A simple terminal chatbot using Ollama
Posted on Sun 21 September 2025 in ai, langchain
I'm a fan of using local resources and being in control of your resources as much as possible, so naturally when looking at AI (and llm's in particular) I've gravitated towards use of things and services like Ollama and ExoLabs, so thought it would be a good idea to write up a simple way to wire up a simple program which use's the gpt-oss:20B model as a simple terminal chatbot. While you can start ollama directly and chat with it, this is the start of setting it up as a service which can be consumed by other applications and we have the ability to give the instance a prompt template to customise how we want our llm service to behave.
We'll start by creating our virtual env, I use virtualenv wrapper on my mac so it's a simple
mkvirtualenv llmexp
Use this to activate your virtualenv
workon llmexp
Then we'll want to use pip to get the two langchain packages we want,
pip install langchain langchain-ollama
From here, our next step is creating a python file, since it's a simple service, we'll just go with main.py - we can wrap it in a service behind a flask api in a later article.
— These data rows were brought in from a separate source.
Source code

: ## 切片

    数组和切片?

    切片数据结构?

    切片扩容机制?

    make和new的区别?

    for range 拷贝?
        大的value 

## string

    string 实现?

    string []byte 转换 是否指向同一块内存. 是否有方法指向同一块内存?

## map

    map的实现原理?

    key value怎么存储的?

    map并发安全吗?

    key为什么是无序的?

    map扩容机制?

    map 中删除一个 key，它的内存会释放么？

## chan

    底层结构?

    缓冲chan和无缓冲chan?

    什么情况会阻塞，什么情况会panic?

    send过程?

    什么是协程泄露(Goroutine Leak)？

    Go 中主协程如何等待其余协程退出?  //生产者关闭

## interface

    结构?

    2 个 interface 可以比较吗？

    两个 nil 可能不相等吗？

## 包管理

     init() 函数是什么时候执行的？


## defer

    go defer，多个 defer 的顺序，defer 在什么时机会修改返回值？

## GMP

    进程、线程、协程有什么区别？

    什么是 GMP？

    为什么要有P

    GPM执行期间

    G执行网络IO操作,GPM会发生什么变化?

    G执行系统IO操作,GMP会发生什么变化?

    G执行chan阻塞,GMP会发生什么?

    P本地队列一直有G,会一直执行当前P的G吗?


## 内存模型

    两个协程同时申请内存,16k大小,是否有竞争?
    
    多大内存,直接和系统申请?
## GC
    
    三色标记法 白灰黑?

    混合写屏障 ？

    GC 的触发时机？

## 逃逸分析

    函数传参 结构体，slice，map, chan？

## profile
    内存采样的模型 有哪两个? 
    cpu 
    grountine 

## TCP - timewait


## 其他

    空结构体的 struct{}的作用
We'll start with adding our imports...
from langchain.chains import ConversationChain
from langchain.memory import ConversationBufferMemory
from langchain_ollama import OllamaLLM
from langchain.prompts import PromptTemplate
This gives us a memory buffer for our chatbot, a prompt template and the OllamaLLM libaries themselves to hook up.
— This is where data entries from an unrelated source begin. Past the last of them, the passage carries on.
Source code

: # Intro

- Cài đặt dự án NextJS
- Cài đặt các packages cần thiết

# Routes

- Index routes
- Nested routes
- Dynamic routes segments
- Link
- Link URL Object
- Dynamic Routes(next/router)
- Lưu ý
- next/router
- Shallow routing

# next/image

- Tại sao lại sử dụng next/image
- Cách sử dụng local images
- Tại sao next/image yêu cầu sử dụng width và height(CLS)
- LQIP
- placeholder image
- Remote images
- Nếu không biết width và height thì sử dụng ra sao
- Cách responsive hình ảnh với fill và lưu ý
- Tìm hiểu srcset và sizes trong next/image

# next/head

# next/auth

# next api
We'll then get our llm instance, do our template and prompt config (for a more complex example, should stick this in some config files outside the main code.)
llm = OllamaLLM(model="gpt-oss:20B")
template = """You are a helpful assistant, specialising as a programming assistant."""
prompt = PromptTemplate.from_template(template)
We'll then setup our ConversationChain object, which is what we're using really - it's a langchain service designed to make chatbots quite simple to use, it's still fundamentally the same idea as using any llm, a prompt goes to the llm and gives you a response, but it's setup to accept a memory buffer as well.
memory = ConversationBufferMemory()
conversation = ConversationChain(llm=llm, memory=memory)
conversation.prompt = prompt
You can see from the above, that we pass our llm (we're using gpt-oss:20B) and our memory object into the ConversationChain then setting a prompt for it to use.
From this point, we're setup for our simplest possible chatbot with memory in langchain, so lets get a simple loop to keep it running and accept user input to pass to it.
print("Chat starting!")
while True:
user_input = input("You: ")
if user_input.lower() == "quit":
break
response = conversation.invoke(user_input)
print("Chatbot:", response["response"])
Using this, we'll have a simple loop on the terminal where it's clear that you're talking to an llm. You can ask it any question you'd like however the bot has a template prompt which will sway it's behaviour towards being a helpful assistant with programming tasks!